**DATA TO USE**
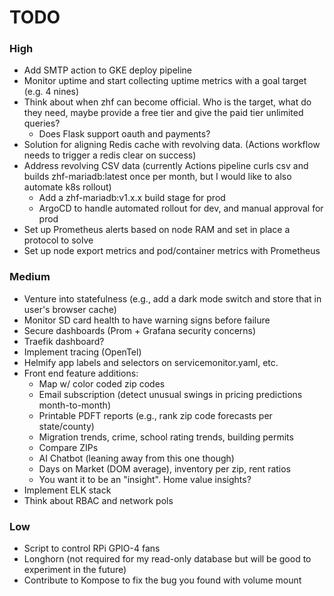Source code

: # TODO

### High 
- Add SMTP action to GKE deploy pipeline
- Monitor uptime and start collecting uptime metrics with a goal target (e.g. 4 nines)
- Think about when zhf can become official. Who is the target, what do they need, maybe provide a free tier and give the paid tier unlimited queries? 
	- Does Flask support oauth and payments?
- Solution for aligning Redis cache with revolving data. (Actions workflow needs to trigger a redis clear on success)
- Address revolving CSV data (currently Actions pipeline curls csv and builds zhf-mariadb:latest once per month, but I would like to also automate k8s rollout)
    - Add a zhf-mariadb:v1.x.x build stage for prod
    - ArgoCD to handle automated rollout for dev, and manual approval for prod
- Set up Prometheus alerts based on node RAM and set in place a protocol to solve
- Set up node export metrics and pod/container metrics with Prometheus 

### Medium
- Venture into statefulness (e.g., add a dark mode switch and store that in user's browser cache)
- Monitor SD card health to have warning signs before failure
- Secure dashboards (Prom + Grafana security concerns)
- Traefik dashboard?
- Implement tracing (OpenTel)
- Helmify app labels and selectors on servicemonitor.yaml, etc. 
- Front end feature additions:
	- Map w/ color coded zip codes
	- Email subscription (detect unusual swings in pricing predictions month-to-month)
	- Printable PDFT reports (e.g., rank zip code forecasts per state/county)
	- Migration trends, crime, school rating trends, building permits
	- Compare ZIPs 
	- AI Chatbot (leaning away from this one though)
	- Days on Market (DOM average), inventory per zip, rent ratios
	- You want it to be an "insight". Home value insights? 
- Implement ELK stack
- Think about RBAC and network pols

### Low
- Script to control RPi GPIO-4 fans
- Longhorn (not required for my read-only database but will be good to experiment in the future)
- Contribute to Kompose to fix the bug you found with volume mount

**YOUR OBJECTIVE**
All lines from the start of the entries through the one with "- Script to control RPi GPIO-4 fans" are to be output exactly; omit the pictures.

**RESPONSE TO THE TASK**
Source code

: # TODO

### High 
- Add SMTP action to GKE deploy pipeline
- Monitor uptime and start collecting uptime metrics with a goal target (e.g. 4 nines)
- Think about when zhf can become official. Who is the target, what do they need, maybe provide a free tier and give the paid tier unlimited queries? 
	- Does Flask support oauth and payments?
- Solution for aligning Redis cache with revolving data. (Actions workflow needs to trigger a redis clear on success)
- Address revolving CSV data (currently Actions pipeline curls csv and builds zhf-mariadb:latest once per month, but I would like to also automate k8s rollout)
    - Add a zhf-mariadb:v1.x.x build stage for prod
    - ArgoCD to handle automated rollout for dev, and manual approval for prod
- Set up Prometheus alerts based on node RAM and set in place a protocol to solve
- Set up node export metrics and pod/container metrics with Prometheus 

### Medium
- Venture into statefulness (e.g., add a dark mode switch and store that in user's browser cache)
- Monitor SD card health to have warning signs before failure
- Secure dashboards (Prom + Grafana security concerns)
- Traefik dashboard?
- Implement tracing (OpenTel)
- Helmify app labels and selectors on servicemonitor.yaml, etc. 
- Front end feature additions:
	- Map w/ color coded zip codes
	- Email subscription (detect unusual swings in pricing predictions month-to-month)
	- Printable PDFT reports (e.g., rank zip code forecasts per state/county)
	- Migration trends, crime, school rating trends, building permits
	- Compare ZIPs 
	- AI Chatbot (leaning away from this one though)
	- Days on Market (DOM average), inventory per zip, rent ratios
	- You want it to be an "insight". Home value insights? 
- Implement ELK stack
- Think about RBAC and network pols

### Low
- Script to control RPi GPIO-4 fans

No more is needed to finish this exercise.